To use this class, you must first retrieve your ClientID, ClientSecret, and TenantID. In the vald_smartspeed Python file, replace the values of `self.client_id`, `self.client_secret`, and `self.tenant_id` with your retrieved values within the `Vald()` class.


### First, import required python packages.

In [1]:
import pandas as pd
import vald_smartspeed
from vald_smartspeed import Vald
from dotenv import load_dotenv
import os
import numpy as np
import time
import logging
import importlib
load_dotenv()
logging.basicConfig(level=logging.INFO)
importlib.reload(vald_smartspeed) #used to ensure any changes in the vald_smartspeed python file are reflected in this notebook

<module 'vald_smartspeed' from 'C:\\Users\\cquin\\OneDrive\\Documents\\vald\\vald_api_pulls\\smartspeed\\vald_smartspeed.py'>

### Our class is called vald, let's create an instance of it and inspect it's attributes and methods
The attributes defined in this class are

| Attribute                 | Description                                                                                             |
|----------------------------|---------------------------------------------------------------------------------------------------------|
| `client_id`                | The unique identifier for the client application, used to authenticate Vald API requests.                    |
| `client_secret`            | A secret key associated with the `client_id`, used to securely authenticate Vald API requests.                |
| `tenant_id`                | The identifier for the specific tenant or organization within the Vald API system.                          |
| `smartspeed_api_url`       | The URL endpoint for accessing the [External Smartspeed API](https://prd-use-api-extsmartspeed.valdperformance.com/index.html), used to retrieve performance metrics and data.        |
| `groupnames_api_url`       | The URL endpoint for accessing the [External Tenants API](https://prd-use-api-externaltenants.valdperformance.com/swagger/index.html) to retrieve group (team) names related to the athletes or tests.        |
| `profiles_api_url`         | The URL endpoint for accessing the [External Profiles API](https://prd-use-api-externalprofile.valdperformance.com/swagger/index.html) to retrieve athlete profile information.                         |
| `vald_master_file_path`    | The file path to the master file containing all smartspeed data.                                        |
| `base_directory`           | The base directory on the local system where files and data related to the Vald system are stored.       |

`client_id`, `client_secret`, and `tenant_id` will be stored in a `.env` file for security purposes.
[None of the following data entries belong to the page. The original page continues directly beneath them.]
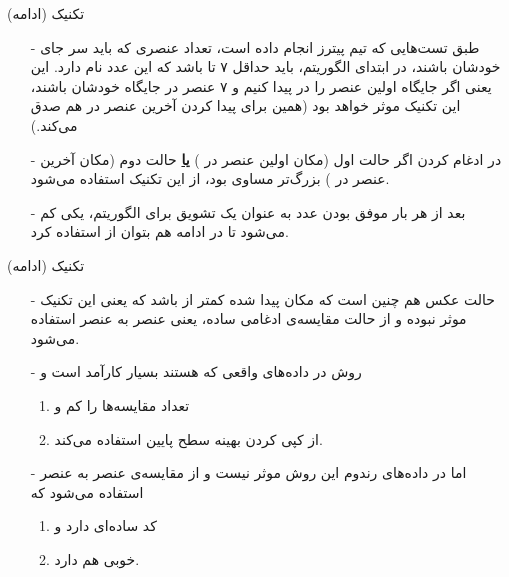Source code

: \begin{frame}{تکنیک  (ادامه)}
\begin{itemize}\itemr
\item[-]
طبق تست‌هایی که تیم پیترز انجام داده است، تعداد عنصری که باید سر جای خودشان باشند، در ابتدای الگوریتم، باید حداقل ۷ تا باشد که این عدد نام  دارد. این یعنی اگر جایگاه اولین عنصر 
را در 
پیدا کنیم و ۷ عنصر در جایگاه خودشان باشند، این تکنیک موثر خواهد بود (همین برای پیدا کردن آخرین عنصر  در  هم صدق می‌کند.)

\item[-]
در ادغام کردن اگر حالت اول (مکان اولین عنصر  در ) \textbf{\underline{یا}} حالت دوم (مکان آخرین عنصر  در ) بزرگ‌تر مساوی  بود، از این تکنیک استفاده می‌شود.

\item[-]
بعد از هر بار موفق بودن  عدد  به عنوان یک تشویق برای الگوریتم، یکی کم می‌شود تا در ادامه هم بتوان از  استفاده کرد.
\end{itemize}
\end{frame}

\begin{frame}{تکنیک  (ادامه)}
\begin{itemize}\itemr
\item[-]
حالت عکس هم چنین است که مکان پیدا شده کمتر از 
باشد که یعنی این تکنیک موثر نبوده و از حالت مقایسه‌ی ادغامی ساده، یعنی عنصر به عنصر استفاده می‌شود.

\item[-]
روش  در داده‌های واقعی که  هستند بسیار کارآمد است و
\begin{enumerate}\itemr
\item
تعداد مقایسه‌ها را کم و
\item
از کپی کردن بهینه سطح پایین استفاده می‌کند.
\end{enumerate}

\item[-]
اما در داده‌های رندوم این روش موثر نیست و از مقایسه‌ی عنصر به عنصر استفاده می‌شود که 
\begin{enumerate}\itemr
\item
کد ساده‌ای دارد و
\item
{}
 خوبی هم دارد.
\end{enumerate}
\end{itemize}
\end{frame}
You can retrieve these credentials from ValdHub or by reaching out to your Vald support representative. These values remain consistent across your organization, meaning you'll use the same credentials to interact with all of Vald's external APIs.


### Now let's look at the methods of this class

| Method                  | Description                                                                                                               |
|-------------------------|---------------------------------------------------------------------------------------------------------------------------|
| `get_last_update`        | Retrieves the last test date from the MasterFile and adds a 1-millisecond increment to ensure uniqueness for API requests. |
| `sanitize_filename`      | Replaces any special characters in a filename with underscores for safe file saving.                                       |
| `sanitize_foldername`    | Replaces any special characters in a folder name with underscores or spaces to ensure safe folder creation.                |
| `get_access_token`       | Requests an access token using `client_id` and `client_secret` to authenticate API requests.                               |
| `fetch_data`             | Fetches data from a given API URL using provided headers, returning JSON data if the response is successful.               |
| `get_tests`              | Retrieves test data from the [Smartspeed API](https://prd-use-api-extsmartspeed.valdperformance.com/index.html), retrieves athlete information from the Profiles API, <br> retrieves group (team) information from the Groupnames API, and combines group and athlete data in parallel.  |
| `modify_df`              | Modifies and reformats a DataFrame by adding UTC dates/times and renaming key columns for clarity.                         |
| `update_smartspeed`      | Updates the master data file with the latest test data from the Smartspeed system.                                         |
| `update_master_file`     | Appends new data to the existing master file or creates a new file if it does not exist.                                    |
| `save_dataframes`        | Saves team-specific test data in individual files, updating existing files if necessary.                                    |
| `save_master_file`       | Saves the master DataFrame to the specified file, creating necessary directories if they don't exist.                      |
| `data_to_groups`         | Organizes the retrieved test data into teams/groups and separates it by test type.                                         |
| `get_data_until_today`   | Fetches test data from the API until today’s date and saves it after processing and filtering for duplicates.              |
| `populate_folders`       | Sets up the folder structure and updates the data by calling the relevant methods, then saves the team/group data.         |


### `get_tests`

The `get_tests` method accepts two parameters: `start_date` and `pageno`. 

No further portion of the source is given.